Arizona’s Proposal To Restart Children’s Health Program Wins Federal Approval
The state froze its participation in the Children's Health Insurance Program (CHIP) in the midst of the recession in 2009. Officials say as many as 40,000 children from low- and middle-income families may gain coverage. Also, Kansas Health Institute examines Medicaid payment problems for nursing homes.
The Washington Post:
Arizona Becomes The Last State To Provide Health Insurance To Low-Income Children
Arizona is rejoining a children's health insurance program for low and middle-income families, becoming the last state in the union to provide coverage for health care, dental care, speech therapy and other services to families who don't qualify for Medicaid. The Centers for Medicare and Medicaid Services announced Monday that it had approved Arizona's plan to unfreeze enrollment in the Children's Health Insurance Program (CHIP), effective Tuesday.

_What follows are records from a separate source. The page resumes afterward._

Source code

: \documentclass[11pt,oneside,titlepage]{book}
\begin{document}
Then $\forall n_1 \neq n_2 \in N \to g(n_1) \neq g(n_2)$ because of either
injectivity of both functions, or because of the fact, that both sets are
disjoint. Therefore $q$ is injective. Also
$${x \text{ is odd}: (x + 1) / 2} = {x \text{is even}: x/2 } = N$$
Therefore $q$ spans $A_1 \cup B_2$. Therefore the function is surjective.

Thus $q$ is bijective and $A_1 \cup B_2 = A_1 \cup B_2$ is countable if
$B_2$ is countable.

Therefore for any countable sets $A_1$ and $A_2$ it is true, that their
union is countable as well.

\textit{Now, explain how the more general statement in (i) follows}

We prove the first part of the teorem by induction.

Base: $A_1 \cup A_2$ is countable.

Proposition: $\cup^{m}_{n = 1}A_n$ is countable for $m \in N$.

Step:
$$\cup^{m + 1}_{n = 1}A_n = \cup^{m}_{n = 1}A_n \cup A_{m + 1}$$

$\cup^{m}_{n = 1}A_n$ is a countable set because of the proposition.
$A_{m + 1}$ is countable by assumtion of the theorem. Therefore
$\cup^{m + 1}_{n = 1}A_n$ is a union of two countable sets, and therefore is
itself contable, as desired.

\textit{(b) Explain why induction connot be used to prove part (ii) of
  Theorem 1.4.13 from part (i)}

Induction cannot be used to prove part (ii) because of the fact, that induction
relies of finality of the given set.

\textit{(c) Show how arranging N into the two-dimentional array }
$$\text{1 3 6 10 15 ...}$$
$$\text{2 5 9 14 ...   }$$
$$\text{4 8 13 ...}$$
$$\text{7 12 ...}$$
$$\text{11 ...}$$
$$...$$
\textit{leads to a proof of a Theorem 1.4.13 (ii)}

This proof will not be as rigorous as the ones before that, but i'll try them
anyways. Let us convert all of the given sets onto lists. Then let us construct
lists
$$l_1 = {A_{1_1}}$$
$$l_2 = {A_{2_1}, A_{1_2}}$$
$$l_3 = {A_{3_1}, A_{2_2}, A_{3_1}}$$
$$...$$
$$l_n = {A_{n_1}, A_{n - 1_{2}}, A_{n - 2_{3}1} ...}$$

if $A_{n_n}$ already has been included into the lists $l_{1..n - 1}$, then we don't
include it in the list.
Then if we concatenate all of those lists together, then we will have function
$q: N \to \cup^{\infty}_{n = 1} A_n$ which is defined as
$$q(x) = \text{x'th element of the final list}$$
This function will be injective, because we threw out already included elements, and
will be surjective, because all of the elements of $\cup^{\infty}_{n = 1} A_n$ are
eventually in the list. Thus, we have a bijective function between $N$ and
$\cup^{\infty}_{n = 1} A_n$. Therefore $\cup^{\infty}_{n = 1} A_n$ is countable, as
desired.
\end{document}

The insurance program, funded jointly by the state and federal governments, covers children up to age 18 whose families earn too much to qualify for Medicaid but don't have their own health insurance. (Bernstein, 7/25)
Kansas Health Institute:
State Gives No Advance Medicaid Payments To Nursing Homes
The state has not made any advance payments under a program that promised financial help for nursing homes while they wait for residents’ Medicaid applications to process. Nursing homes were told in March that they could apply for half-payments for their Medicaid-pending residents until the state resolves a backlog of thousands of applications. But the state instead has used requests for advance payments to prioritize which Medicaid applications are moved to the front of the processing queue. (Marso, 7/25)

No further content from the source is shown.